La ambigüedad calculada de China

Josep Piqué EXMINISTRO DE INDUSTRIA Y DE ASUNTOS EXTERIORES

OPINIÓN

María Pedreda

20 mar 2022 . Actualizado a las 05:00 h.

La invasión de Ucrania está teniendo consecuencias tectónicas a nivel global. Basten como ejemplos el refuerzo de la OTAN y el vínculo atlántico con Estados Unidos y su compromiso con la defensa de Europa, los avances en la integración europea como proyecto político (con un cambio histórico por parte de Alemania, el debate sobre políticas comunes en energía y en inmigración y asilo, el incremento de los presupuestos de Defensa y la compatibilización entre la autonomía estratégica europea y el refuerzo del pilar en la Alianza Atlántica), el abandono de la neutralidad de Suecia, Finlandia o Suiza, la imposición de sanciones inéditas o el rotundo rechazo internacional a avalar las decisiones de Putin, a pesar de los múltiples intereses afectados.

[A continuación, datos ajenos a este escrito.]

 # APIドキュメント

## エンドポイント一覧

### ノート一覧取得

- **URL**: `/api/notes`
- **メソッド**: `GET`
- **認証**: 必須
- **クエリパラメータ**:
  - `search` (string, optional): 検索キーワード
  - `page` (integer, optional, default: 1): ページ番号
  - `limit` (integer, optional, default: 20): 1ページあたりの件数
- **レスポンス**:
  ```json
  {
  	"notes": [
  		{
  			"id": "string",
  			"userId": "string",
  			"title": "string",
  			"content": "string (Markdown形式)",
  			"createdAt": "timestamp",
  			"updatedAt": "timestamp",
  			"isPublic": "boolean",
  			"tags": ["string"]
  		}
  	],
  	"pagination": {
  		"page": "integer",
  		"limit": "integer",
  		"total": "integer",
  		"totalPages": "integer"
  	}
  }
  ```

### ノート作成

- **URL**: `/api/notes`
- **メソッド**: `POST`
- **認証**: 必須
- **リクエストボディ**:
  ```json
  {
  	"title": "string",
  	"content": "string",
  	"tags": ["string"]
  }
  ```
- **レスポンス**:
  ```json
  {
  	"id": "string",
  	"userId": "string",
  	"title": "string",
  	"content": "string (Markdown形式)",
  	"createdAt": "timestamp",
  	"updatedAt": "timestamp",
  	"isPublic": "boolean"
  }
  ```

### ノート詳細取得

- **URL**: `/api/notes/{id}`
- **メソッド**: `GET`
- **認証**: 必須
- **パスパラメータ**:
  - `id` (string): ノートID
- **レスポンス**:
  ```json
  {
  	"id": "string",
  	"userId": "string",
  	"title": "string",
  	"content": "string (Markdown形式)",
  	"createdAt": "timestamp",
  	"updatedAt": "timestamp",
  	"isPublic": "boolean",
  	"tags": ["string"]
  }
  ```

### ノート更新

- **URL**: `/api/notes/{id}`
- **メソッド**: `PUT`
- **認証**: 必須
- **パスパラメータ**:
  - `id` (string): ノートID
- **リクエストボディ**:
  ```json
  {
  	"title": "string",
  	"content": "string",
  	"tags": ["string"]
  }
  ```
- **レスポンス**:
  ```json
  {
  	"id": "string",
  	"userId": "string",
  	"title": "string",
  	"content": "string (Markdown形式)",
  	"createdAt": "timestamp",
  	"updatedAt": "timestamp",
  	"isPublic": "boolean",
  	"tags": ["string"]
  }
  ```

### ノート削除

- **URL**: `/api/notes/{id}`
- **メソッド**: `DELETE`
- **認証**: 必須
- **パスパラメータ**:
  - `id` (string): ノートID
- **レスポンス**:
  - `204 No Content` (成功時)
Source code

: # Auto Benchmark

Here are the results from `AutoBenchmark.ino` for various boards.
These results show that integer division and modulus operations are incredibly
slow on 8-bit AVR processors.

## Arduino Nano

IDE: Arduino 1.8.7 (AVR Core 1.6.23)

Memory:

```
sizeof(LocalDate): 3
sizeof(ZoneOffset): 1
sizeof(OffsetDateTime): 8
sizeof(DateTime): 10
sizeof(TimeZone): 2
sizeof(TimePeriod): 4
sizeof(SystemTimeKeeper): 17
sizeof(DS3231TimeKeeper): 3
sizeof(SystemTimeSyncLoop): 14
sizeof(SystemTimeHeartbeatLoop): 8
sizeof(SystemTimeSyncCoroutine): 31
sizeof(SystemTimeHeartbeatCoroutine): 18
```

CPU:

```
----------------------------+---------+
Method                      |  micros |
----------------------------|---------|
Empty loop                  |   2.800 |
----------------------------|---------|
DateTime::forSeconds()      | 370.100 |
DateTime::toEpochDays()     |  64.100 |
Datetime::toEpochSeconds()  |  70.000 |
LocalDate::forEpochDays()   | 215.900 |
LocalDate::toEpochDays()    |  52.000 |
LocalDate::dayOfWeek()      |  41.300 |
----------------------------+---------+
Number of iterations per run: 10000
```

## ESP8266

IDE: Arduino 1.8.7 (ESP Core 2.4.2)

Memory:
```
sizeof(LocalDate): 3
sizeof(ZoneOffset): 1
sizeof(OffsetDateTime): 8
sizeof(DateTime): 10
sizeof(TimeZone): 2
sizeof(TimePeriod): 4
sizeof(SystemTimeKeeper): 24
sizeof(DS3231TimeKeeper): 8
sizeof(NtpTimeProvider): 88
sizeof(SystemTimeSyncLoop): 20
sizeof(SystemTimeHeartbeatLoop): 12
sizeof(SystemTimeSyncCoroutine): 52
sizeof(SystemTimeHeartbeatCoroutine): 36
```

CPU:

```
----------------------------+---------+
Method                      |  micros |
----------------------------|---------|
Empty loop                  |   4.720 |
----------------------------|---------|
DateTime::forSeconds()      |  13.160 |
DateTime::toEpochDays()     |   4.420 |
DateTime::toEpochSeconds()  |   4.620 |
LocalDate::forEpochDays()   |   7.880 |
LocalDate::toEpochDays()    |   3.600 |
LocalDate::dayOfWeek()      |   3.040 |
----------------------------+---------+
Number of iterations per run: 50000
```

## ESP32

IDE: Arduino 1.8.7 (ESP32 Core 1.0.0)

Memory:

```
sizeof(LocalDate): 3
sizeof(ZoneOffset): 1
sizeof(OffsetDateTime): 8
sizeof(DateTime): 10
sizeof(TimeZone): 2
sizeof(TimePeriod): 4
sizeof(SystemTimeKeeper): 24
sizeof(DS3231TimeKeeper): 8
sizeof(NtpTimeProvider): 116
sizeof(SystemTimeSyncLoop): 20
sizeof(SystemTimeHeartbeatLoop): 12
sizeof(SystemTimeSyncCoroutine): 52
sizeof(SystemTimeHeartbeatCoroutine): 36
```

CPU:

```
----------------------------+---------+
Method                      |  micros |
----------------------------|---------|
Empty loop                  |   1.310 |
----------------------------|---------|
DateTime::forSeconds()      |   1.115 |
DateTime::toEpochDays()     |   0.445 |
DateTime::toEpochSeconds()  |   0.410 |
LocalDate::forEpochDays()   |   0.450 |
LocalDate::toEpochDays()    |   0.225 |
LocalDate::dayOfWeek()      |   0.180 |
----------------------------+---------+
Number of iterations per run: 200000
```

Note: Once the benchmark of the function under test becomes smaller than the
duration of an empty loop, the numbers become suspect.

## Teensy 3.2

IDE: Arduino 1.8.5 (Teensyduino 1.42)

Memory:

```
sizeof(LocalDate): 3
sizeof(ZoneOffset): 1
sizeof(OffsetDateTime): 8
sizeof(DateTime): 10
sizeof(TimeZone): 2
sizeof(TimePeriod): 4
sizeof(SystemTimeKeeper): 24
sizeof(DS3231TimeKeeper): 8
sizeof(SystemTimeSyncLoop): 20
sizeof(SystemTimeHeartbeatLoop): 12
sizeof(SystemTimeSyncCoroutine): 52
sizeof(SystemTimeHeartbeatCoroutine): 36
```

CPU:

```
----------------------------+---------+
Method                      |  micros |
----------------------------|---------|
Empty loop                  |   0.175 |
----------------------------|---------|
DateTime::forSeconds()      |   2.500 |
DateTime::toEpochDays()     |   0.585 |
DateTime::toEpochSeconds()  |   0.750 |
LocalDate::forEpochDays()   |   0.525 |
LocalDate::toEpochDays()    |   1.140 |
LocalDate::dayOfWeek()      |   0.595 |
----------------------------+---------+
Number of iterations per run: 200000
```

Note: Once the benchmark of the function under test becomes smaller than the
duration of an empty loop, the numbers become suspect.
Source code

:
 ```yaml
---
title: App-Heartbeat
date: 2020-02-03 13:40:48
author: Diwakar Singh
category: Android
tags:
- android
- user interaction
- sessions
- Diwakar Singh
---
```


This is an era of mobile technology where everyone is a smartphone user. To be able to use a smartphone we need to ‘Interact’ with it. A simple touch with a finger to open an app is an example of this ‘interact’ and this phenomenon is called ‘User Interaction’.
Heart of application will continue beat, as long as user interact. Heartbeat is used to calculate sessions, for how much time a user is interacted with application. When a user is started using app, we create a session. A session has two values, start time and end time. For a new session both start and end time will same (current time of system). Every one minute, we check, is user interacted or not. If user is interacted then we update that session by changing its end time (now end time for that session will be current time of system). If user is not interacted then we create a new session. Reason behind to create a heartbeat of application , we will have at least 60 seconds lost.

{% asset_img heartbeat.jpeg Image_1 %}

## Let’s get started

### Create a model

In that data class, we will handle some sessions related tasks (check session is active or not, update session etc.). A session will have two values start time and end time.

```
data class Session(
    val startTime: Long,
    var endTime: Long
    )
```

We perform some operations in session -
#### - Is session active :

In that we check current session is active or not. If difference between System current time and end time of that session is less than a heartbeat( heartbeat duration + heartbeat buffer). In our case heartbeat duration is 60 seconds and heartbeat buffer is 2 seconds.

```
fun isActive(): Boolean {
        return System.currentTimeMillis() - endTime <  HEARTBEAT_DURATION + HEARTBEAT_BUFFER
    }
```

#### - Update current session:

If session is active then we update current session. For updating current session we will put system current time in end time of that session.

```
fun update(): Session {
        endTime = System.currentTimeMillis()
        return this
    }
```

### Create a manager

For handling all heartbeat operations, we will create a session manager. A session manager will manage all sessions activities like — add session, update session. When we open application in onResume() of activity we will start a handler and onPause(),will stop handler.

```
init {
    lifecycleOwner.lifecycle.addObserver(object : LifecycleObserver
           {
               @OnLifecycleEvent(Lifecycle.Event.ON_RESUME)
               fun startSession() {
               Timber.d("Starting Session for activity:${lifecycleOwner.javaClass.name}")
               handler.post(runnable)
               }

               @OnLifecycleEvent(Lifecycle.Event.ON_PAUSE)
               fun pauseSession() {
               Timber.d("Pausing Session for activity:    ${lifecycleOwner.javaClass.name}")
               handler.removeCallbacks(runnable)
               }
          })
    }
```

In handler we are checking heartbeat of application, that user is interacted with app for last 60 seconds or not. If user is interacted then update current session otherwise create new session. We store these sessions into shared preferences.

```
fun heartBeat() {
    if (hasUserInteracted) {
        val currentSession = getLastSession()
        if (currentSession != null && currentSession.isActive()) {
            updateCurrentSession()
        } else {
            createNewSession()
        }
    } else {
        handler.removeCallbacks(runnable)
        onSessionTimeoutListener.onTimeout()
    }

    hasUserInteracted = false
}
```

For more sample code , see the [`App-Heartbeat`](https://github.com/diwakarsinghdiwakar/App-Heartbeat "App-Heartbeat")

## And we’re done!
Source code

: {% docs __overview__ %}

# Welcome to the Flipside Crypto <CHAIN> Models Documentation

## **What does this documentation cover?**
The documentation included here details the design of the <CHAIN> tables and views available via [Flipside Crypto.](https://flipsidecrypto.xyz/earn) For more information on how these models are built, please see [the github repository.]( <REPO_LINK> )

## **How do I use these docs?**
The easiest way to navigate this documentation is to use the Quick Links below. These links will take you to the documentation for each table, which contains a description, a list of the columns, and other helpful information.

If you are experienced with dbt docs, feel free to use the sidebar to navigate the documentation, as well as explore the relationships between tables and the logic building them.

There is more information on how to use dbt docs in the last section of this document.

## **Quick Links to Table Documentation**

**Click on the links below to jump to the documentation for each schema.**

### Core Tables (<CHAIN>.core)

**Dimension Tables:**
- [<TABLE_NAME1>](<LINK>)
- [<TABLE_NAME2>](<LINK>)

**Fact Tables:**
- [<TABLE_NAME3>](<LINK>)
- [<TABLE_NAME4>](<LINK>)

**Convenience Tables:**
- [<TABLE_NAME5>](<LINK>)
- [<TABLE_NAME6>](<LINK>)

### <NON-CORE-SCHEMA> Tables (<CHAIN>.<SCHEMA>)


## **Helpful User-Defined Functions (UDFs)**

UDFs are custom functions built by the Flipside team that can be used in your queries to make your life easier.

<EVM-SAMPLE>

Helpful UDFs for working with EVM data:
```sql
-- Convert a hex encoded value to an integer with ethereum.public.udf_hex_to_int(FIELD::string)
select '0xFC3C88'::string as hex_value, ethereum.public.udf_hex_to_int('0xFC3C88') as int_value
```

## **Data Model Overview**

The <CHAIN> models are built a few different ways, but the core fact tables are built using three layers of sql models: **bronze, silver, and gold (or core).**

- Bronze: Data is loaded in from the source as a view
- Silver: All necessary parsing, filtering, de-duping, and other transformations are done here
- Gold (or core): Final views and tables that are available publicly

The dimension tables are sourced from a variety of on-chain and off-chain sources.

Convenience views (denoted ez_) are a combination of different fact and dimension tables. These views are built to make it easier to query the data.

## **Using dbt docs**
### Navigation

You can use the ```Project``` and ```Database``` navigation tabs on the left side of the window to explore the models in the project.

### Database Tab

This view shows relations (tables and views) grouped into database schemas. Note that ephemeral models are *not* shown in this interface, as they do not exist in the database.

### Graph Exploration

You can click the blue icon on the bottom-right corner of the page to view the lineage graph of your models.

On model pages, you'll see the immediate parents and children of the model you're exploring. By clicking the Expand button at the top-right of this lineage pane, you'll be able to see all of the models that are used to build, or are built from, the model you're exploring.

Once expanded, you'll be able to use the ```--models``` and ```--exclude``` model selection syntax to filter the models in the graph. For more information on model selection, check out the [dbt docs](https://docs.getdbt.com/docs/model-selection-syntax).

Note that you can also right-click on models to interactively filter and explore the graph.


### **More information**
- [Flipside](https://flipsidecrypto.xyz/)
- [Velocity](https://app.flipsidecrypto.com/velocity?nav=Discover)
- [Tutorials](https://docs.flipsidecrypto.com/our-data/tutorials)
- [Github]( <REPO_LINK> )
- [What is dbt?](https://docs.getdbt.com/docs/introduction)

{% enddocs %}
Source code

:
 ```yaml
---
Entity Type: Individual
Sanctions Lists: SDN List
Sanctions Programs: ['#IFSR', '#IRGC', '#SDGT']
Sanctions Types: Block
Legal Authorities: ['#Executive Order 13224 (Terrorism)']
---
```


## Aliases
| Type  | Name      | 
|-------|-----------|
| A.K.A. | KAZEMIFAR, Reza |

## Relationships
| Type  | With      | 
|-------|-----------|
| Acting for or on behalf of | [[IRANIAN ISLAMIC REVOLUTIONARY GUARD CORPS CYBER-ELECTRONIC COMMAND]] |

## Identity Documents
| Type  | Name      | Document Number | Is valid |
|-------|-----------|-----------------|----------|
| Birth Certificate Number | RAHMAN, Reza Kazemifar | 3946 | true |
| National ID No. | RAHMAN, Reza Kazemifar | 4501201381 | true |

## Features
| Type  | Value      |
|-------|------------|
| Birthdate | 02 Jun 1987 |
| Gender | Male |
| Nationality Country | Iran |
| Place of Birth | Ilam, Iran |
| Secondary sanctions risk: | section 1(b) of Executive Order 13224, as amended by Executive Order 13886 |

 No obstante, todo eso no puede hacernos olvidar que el centro de gravedad del planeta y el mayor foco de tensión se sitúa en el Indopacífico y en la confrontación sistémica entre China y Estados Unidos. Y que China está ante contradicciones que debe resolver si quiere jugar el papel de potencia responsable capaz de competir —y sustituir— a Estados Unidos como gran superpotencia global.

De ahí su ambigüedad y su difícil sostenibilidad en el tiempo. Por una parte, comparte con Rusia su voluntad de erosionar el orden liberal internacional y el liderazgo global de Estados Unidos. También su afinidad al compartir modelos políticos autoritarios basados en el control totalitario de la sociedad.

Asimismo, la crisis ucraniana obliga a Estados Unidos a involucrarse de nuevo en la defensa de Europa y mantener el vínculo atlántico y así diversificar su atención estratégica, que deseaba concentrar en el Indopacífico y en la contención del crecientemente agresivo expansionismo chino y su voluntad de desplazar a Estados Unidos de su presencia en la región.

Todo ello ha llevado a una creciente asociación de intereses estratégicos (que no alianza en sentido estricto, que obligaría a la defensa mutua) entre las dos autocracias, incluyendo los intercambios comerciales, tecnológicos, energéticos o militares.

Sin embargo, por otra parte, la intervención rusa (no apoyada por China) es contraria a la agenda y a los tiempos que le interesan a Pekín. Una agenda que incluye el rechazo a las intervenciones destinadas a socavar la integridad territorial de los Estados (e intereses contradictorios en Asia central o Siberia oriental) y unos tiempos que, considerando la integración de Taiwán en la República Popular China, son de más largo plazo y con etapas de maduración distintas.

Pero lo más importante es que a China no le interesa en absoluto el desacoplamiento con Occidente, ya que lo necesita imperiosamente para seguir creciendo y, por consiguiente, necesita estabilidad, desarrollo de su gran estrategia de proyección global —la nueva Ruta de la Seda—, continuidad de cadenas globales de valor y, por el momento, defensa del multilateralismo. Y, desde luego, que no le sean de aplicación las sanciones que están llevando al colapso económico y financiero de Rusia.

De ahí que se esfuerce en aparentar una neutralidad asimétrica (apoyo verbal a Rusia, pero límites a la cooperación que esta necesita para aliviar el impacto de las sanciones, y posibles ofertas de mediación).

Pero no puede mantenerla mucho tiempo. Los costes a medio y largo plazo de apoyar a Rusia pueden ser superiores a los beneficios a corto. Y la tradición confuciana sobre los intereses de China contiene una mirada más estratégica que táctica.